Rz. 15

Die Finanzbehörde soll die betroffenen Personen nach § 99 Abs. 1 S. 2 AO angemessene Zeit vor der beabsichtigten Maßnahme benachrichtigen. Hiervon ist nur im Ausnahmefall, nämlich bei sonst drohender Gefährdung oder Vereitelung des Beweiszwecks[1], abzusehen[2]. Dies ist immer dann der Fall, wenn ernsthaft zu befürchten ist, dass der Betroffene den Gegenstand des Augenscheins verändern, wegschaffen, verstecken oder vernichten wird[3].

 

Rz. 16

Zur Frage, ob es erforderlich ist, auch vor der Besichtigung eines häuslichen Arbeitszimmers den Stpfl. zu benachrichtigen, sind in der Lit. im Anschluss an FG Niedersachsen v. 9.3.1993, VII 314/90, EFG 1994, 182 Meinungsverschiedenheiten aufgetreten.
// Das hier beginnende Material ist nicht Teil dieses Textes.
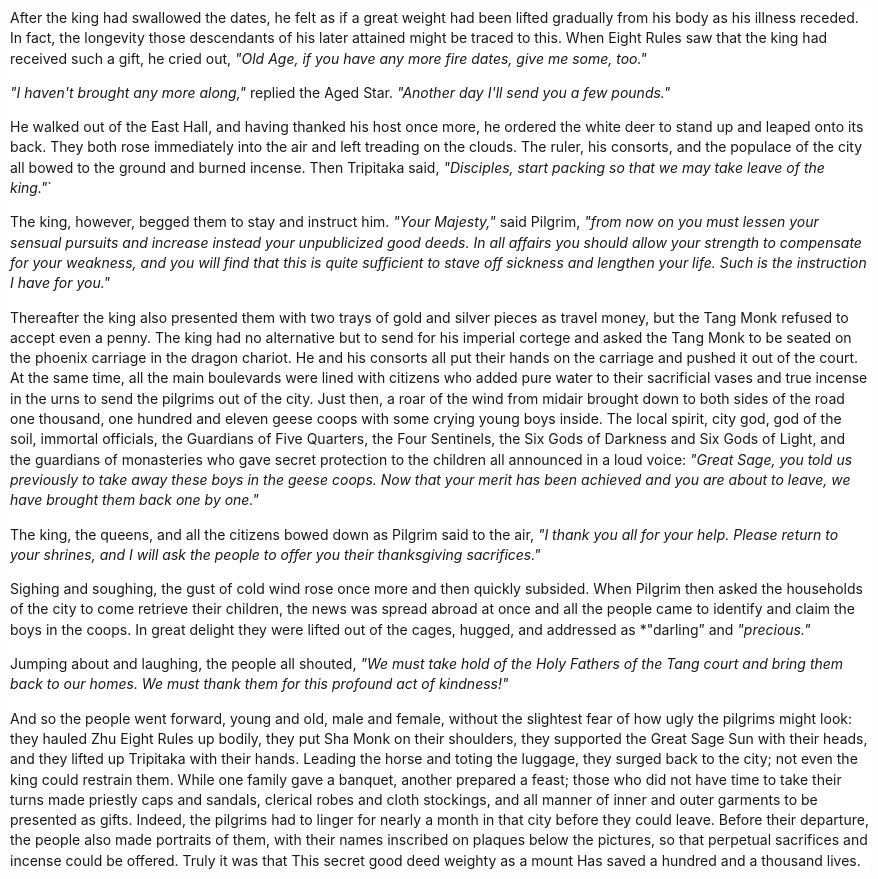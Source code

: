  After the king had swallowed the dates, he felt as if a great weight had been lifted gradually from his body as his illness receded. In fact, the longevity those descendants of his later attained might be traced to this. When Eight Rules saw that the king had received such a gift, he cried out, *"Old Age, if you have any more fire dates, give me some, too."*
 
 *"I haven't brought any more along,"* replied the Aged Star. *"Another day I'll send you a few pounds."*
 
 He walked out of the East Hall, and having thanked his host once more, he ordered the white deer to stand up and leaped onto its back. They both rose immediately into the air and left treading on the clouds. The ruler, his consorts, and the populace of the city all bowed to the ground and burned incense. Then Tripitaka said, *"Disciples, start packing so that we may take leave of the king."*`
 
 The king, however, begged them to stay and instruct him. *"Your Majesty,"* said Pilgrim, *"from now on you must lessen your sensual pursuits and increase instead your unpublicized good deeds. In all affairs you should allow your strength to compensate for your weakness, and you will find that this is quite sufficient to stave off sickness and lengthen your life. Such is the instruction I have for you."* 
 
 Thereafter the king also presented them with two trays of gold and silver pieces as travel money, but the Tang Monk refused to accept even a penny. The king had no alternative but to send for his imperial cortege and asked the Tang Monk to be seated on the phoenix carriage in the dragon chariot. He and his consorts all put their hands on the carriage and pushed it out of the court. At the same time, all the main boulevards were lined with citizens who added pure water to their sacrificial vases and true incense in the urns to send the pilgrims out of the city. Just then, a roar of the wind from midair brought down to both sides of the road one thousand, one hundred and eleven geese coops with some crying young boys inside. The local spirit, city god, god of the soil, immortal officials, the Guardians of Five Quarters, the Four Sentinels, the Six Gods of Darkness and Six Gods of Light, and the guardians of monasteries who gave secret protection to the children all announced in a loud voice: *"Great Sage, you told us previously to take away these boys in the geese coops. Now that your merit has been achieved and you are about to leave, we have brought them back one by one."*
 
 The king, the queens, and all the citizens bowed down as Pilgrim said to the air, *"I thank you all for your help. Please return to your shrines, and I will ask the people to offer you their thanksgiving sacrifices."*
 
 Sighing and soughing, the gust of cold wind rose once more and then quickly subsided. When Pilgrim then asked the households of the city to come retrieve their children, the news was spread abroad at once and all the people came to identify and claim the boys in the coops. In great delight they were lifted out of the cages, hugged, and addressed as *"darling” and *"precious."*
 
 Jumping about and laughing, the people all shouted, *"We must take hold of the Holy Fathers of the Tang court and bring them back to our homes. We must thank them for this profound act of kindness!"*
 
 And so the people went forward, young and old, male and female, without the slightest fear of how ugly the pilgrims might look: they hauled Zhu Eight Rules up bodily, they put Sha Monk on their shoulders, they supported the Great Sage Sun with their heads, and they lifted up Tripitaka with their hands. Leading the horse and toting the luggage, they surged back to the city; not even the king could restrain them. While one family gave a banquet, another prepared a feast; those who did not have time to take their turns made priestly caps and sandals, clerical robes and cloth stockings, and all manner of inner and outer garments to be presented as gifts. Indeed, the pilgrims had to linger for nearly a month in that city before they could leave. Before their departure, the people also made portraits of them, with their names inscribed on plaques below the pictures, so that perpetual sacrifices and incense could be offered. Truly it was that This secret good deed weighty as a mount Has saved a hundred and a thousand lives.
Auf der einen Seite wird die – Unterstützung verdienende – Ansicht vertreten, dass in diesen Fällen eine vorherige Benachrichtigung wegen drohender Vereitelung des Kontrollzwecks regelmäßig unterbleiben könne (Rößler, StBp 1994, 282; Helsper, in Koch/Scholtz, AO, 5. Aufl. 1996, § 99 AO Rz. 8; Schuster, in HHSp, AO/FGO, § 99 AO Rz. 30; Wagner, in Kühn/v. Wedelstädt, AO/FGO, 20. Aufl. 2011, § 99 AO Rz. 4). Dem steht der Standpunkt gegenüber, dass auch bei Aufwendungen für ein häusliches Arbeitszimmer die Richtigkeitsvermutung der Steuererklärung gelten müsse und deshalb eine vorherige Information generell erforderlich sei[4].

 

Rz. 17

Durch die Benachrichtigung soll dem Betroffenen die Gelegenheit gegeben werden, an der Augenscheinseinnahme teilzunehmen[5]. Die Teilnahme des Betroffenen sowie ggf. des Beteiligten wird im Regelfall auch zweckmäßig sein. Beide Personen haben aber kein Recht auf Anwesenheit. Der Gesetzgeber befürchtete offenbar eine unangemessene Verzögerung des Besteuerungsverfahrens[6]. Die Finanzbehörde sollte jedoch sowohl die Anwesenheit des Inhabers der Sachherrschaft als auch des Eigentümers zulassen, soweit dadurch der Zweck der Augenscheinseinnahme nicht beeinträchtigt wird. Gewisse Verzögerungen sind hinzunehmen[7]. Die ­Finanzbehörde muss einem nicht anwesenden Beteiligten zu den Ergebnissen der Augenscheinseinnahme aber jedenfalls rechtliches Gehör gewähren[8]. Im Einspruchsverfahren ist außerdem § 365 Abs. 2 AO zu beachten.

 

Rz. 18

Soll der Beteiligte, der nicht Inhaber der Sachherrschaft ist, an der Augenscheins­einnahme teilnehmen, so ist auch er zu benachrichtigen. Das Betreten des Objekts durch den Beteiligten hängt in diesem Fall aber vom Einverständnis des unmittelbaren Besitzers ab. Dieses kann nicht durch die Finanzbehörde erzwungen werden[9].

 

Rz. 19

Die Benachrichtigung der betroffenen Personen soll angemessene Zeit vor Durchführung der Maßnahme erfolgen. Die Angemessenheit richtet sich nach den Umständen des Einzelfalls. Normalerweise wird es genügen, wenn die Finanzbehörde den Betroffenen vier Wochen vor dem Besichtigungstermin über die vorgesehene Maßnahme informiert[10].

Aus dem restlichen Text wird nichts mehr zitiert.